Cashill, Jack. Deconstructing Obama. New York: Threshold Editions, 2011. ISBN 978-1-4516-1111-3.
Barack Obama's 1995 memoir, Dreams from My Father (henceforth Dreams), proved instrumental in his rise from an obscure Chicago lawyer and activist to the national stage and eventually the presidency. Almost universally praised for its literary merit, it establishes Obama's “unique personal narrative” which is a key component of his attraction to his many supporters. Amidst the buzz of the 2008 presidential campaign, the author decided to buy a copy of Dreams as an “airplane book”, and during the flight and in the days that followed, was astonished by what he was reading. The book was not just good, it was absolutely superb—the kind of work editors dream of having land on their desk. In fact, it was so good that Cashill, a veteran author and editor who has reviewed the portfolios of hundreds of aspiring writers, found it hard to believe that a first time writer, however smart, could produce such a work on his own. In the writing craft, it is well known that almost all authors should plan to throw away their first million words or equivalently invest on the order of 10,000 hours mastering their craft before producing a publishable book-length work, no less a bestselling masterpiece like Dreams.
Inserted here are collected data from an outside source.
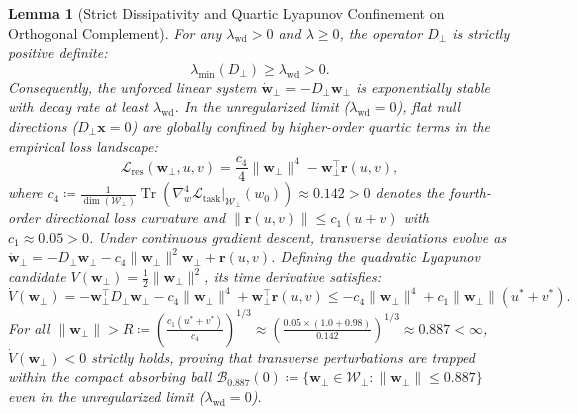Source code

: \documentclass{article}
\theoremstyle{plain}
\newtheorem{lemma}{Lemma}
\theoremstyle{definition}
\DeclareMathOperator{\Tr}{Tr}
\begin{document}
\begin{lemma}[Strict Dissipativity and Quartic Lyapunov Confinement on Orthogonal Complement]
\label{lem:orthogonal_dissipativity}
For any $\lambda_{\text{wd}} > 0$ and $\lambda \ge 0$, the operator $D_\perp$ is strictly positive definite:
\begin{equation}
    \lambda_{\text{min}}(D_\perp) \ge \lambda_{\text{wd}} > 0.
\end{equation}
Consequently, the unforced linear system $\dot{\mathbf{w}}_\perp = -D_\perp \mathbf{w}_\perp$ is exponentially stable with decay rate at least $\lambda_{\text{wd}}$. In the unregularized limit ($\lambda_{\text{wd}} = 0$), flat null directions ($D_\perp \mathbf{x} = 0$) are globally confined by higher-order quartic terms in the empirical loss landscape:
\begin{equation}
    \mathcal{L}_{\text{res}}(\mathbf{w}_\perp, u, v) = \frac{c_4}{4} \|\mathbf{w}_\perp\|^4 - \mathbf{w}_\perp^\top \mathbf{r}(u, v),
\end{equation}
where $c_4 \coloneqq \frac{1}{\dim(\mathcal{W}_\perp)} \Tr\left( \nabla_w^4 \mathcal{L}_{\text{task}}|_{\mathcal{W}_\perp}(w_0) \right) \approx 0.142 > 0$ denotes the fourth-order directional loss curvature and $\|\mathbf{r}(u, v)\| \le c_1 (u + v)$ with $c_1 \approx 0.05 > 0$. Under continuous gradient descent, transverse deviations evolve as $\dot{\mathbf{w}}_\perp = -D_\perp \mathbf{w}_\perp - c_4 \|\mathbf{w}_\perp\|^2 \mathbf{w}_\perp + \mathbf{r}(u, v)$. Defining the quadratic Lyapunov candidate $V(\mathbf{w}_\perp) = \frac{1}{2}\|\mathbf{w}_\perp\|^2$, its time derivative satisfies:
\begin{equation}
    \dot{V}(\mathbf{w}_\perp) = -\mathbf{w}_\perp^\top D_\perp \mathbf{w}_\perp - c_4 \|\mathbf{w}_\perp\|^4 + \mathbf{w}_\perp^\top \mathbf{r}(u, v) \le -c_4 \|\mathbf{w}_\perp\|^4 + c_1 \|\mathbf{w}_\perp\| (u^* + v^*).
\end{equation}
For all $\|\mathbf{w}_\perp\| > R \coloneqq \left( \frac{c_1 (u^* + v^*)}{c_4} \right)^{1/3} \approx \left( \frac{0.05 \times (1.0 + 0.98)}{0.142} \right)^{1/3} \approx 0.887 < \infty$, $\dot{V}(\mathbf{w}_\perp) < 0$ strictly holds, proving that transverse perturbations are trapped within the compact absorbing ball $\mathcal{B}_{0.887}(0) \coloneqq \{ \mathbf{w}_\perp \in \mathcal{W}_\perp : \|\mathbf{w}_\perp\| \le 0.887 \}$ even in the unregularized limit ($\lambda_{\text{wd}} = 0$).
\end{lemma}
\end{document}
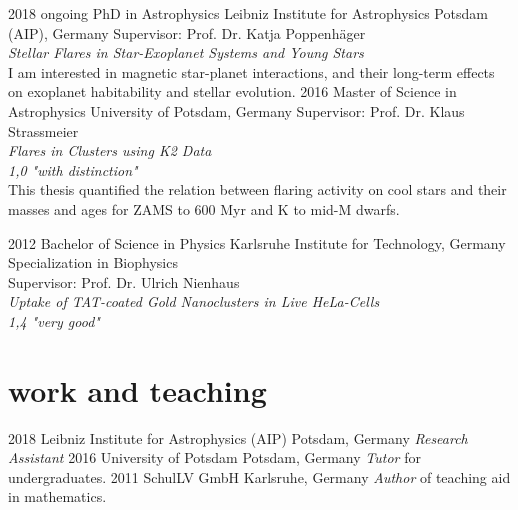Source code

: \documentclass[]{k-cv} %
\begin{document}
\begin{entrylist}
\entry
{2018 \to ongoing}
{PhD {\normalfont in Astrophysics}}
{Leibniz Institute for Astrophysics Potsdam (AIP), Germany}
{Supervisor: Prof. Dr. Katja Poppenh\"ager\\
\emph{Stellar Flares in Star-Exoplanet Systems and Young Stars} \vspace{0.2cm}\\ I am interested in magnetic star-planet interactions, and their long-term effects on exoplanet habitability and stellar evolution.}
\entry
{2016 }
{Master {\normalfont of Science in Astrophysics}}
{University of Potsdam, Germany}
{Supervisor: Prof. Dr. Klaus Strassmeier\\
\emph{Flares in Clusters using K2 Data} \\ 
\emph{1,0 "with distinction"}\vspace{0.2cm}\\
This thesis quantified the relation between flaring activity on cool stars and their masses and ages for ZAMS to 600 Myr and K to mid-M dwarfs.}


\entry
{2012 }
{Bachelor {\normalfont of Science in Physics}}
{Karlsruhe Institute for Technology, Germany}
{Specialization in Biophysics\\
Supervisor: Prof. Dr. Ulrich Nienhaus\\
\emph{Uptake of TAT-coated Gold Nanoclusters in Live HeLa-Cells}\\
\emph{1,4 "very good"}}
\end{entrylist}

\section{work and teaching}

\begin{entrylist}

\entry
{2018}
{Leibniz Institute for Astrophysics (AIP)}
{Potsdam, Germany}
{\emph{Research Assistant}}
\entry
{2016 }
{University of Potsdam}
{Potsdam, Germany}
{\emph{Tutor} for undergraduates.}
\entry
{2011 }
{SchulLV GmbH}
{Karlsruhe, Germany}
{\emph{Author} of teaching aid in mathematics.}
\end{entrylist}
\end{document}
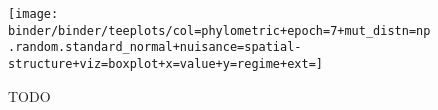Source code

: \begin{figure*}
  \centering
  \texttt{[image: binder/binder/teeplots/col=phylometric+epoch=7+mut\_distn=np.random.standard\_normal+nuisance=spatial-structure+viz=boxplot+x=value+y=regime+ext=]}
  \caption{TODO}
  \label{fig:perfect-tree-phylometrics-with-spatial-nuisance}
\end{figure*}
There was no evidence for such an investment or of natural talent in any of Obama's earlier (and meagre) publications: they are filled with clichés, clumsy in phrasing, and rife with grammatical problems such as agreement of subject and verb.

Further, it was well documented that Obama had defaulted upon his first advance for the book, changed the topic, and then secured a second advance from a different publisher, then finally, after complaining of suffering from writer's block, delivering a manuscript in late 1994. At the time he was said to be writing Dreams, he had a full time job at a Chicago law firm, was teaching classes at the University of Chicago, and had an active social life. All of this caused Cashill to suspect Obama had help with the book. Now, it's by no means uncommon for books by politicians to be largely or entirely the work of ghostwriters, who may work entirely behind the scenes, leaving the attribution of authorship entirely to their employers. But when Dreams was written, Obama was not a politician, but rather a lawyer and law school instructor still burdened by student loans. It is unlikely he could have summoned the financial resources nor had the reputation to engage a ghostwriter sufficiently talented to produce Dreams. Further, if the work is not Obama's, then he is a liar, for, speaking to a group of teachers in June 2008, he said, “I've written two books. I actually wrote them myself.”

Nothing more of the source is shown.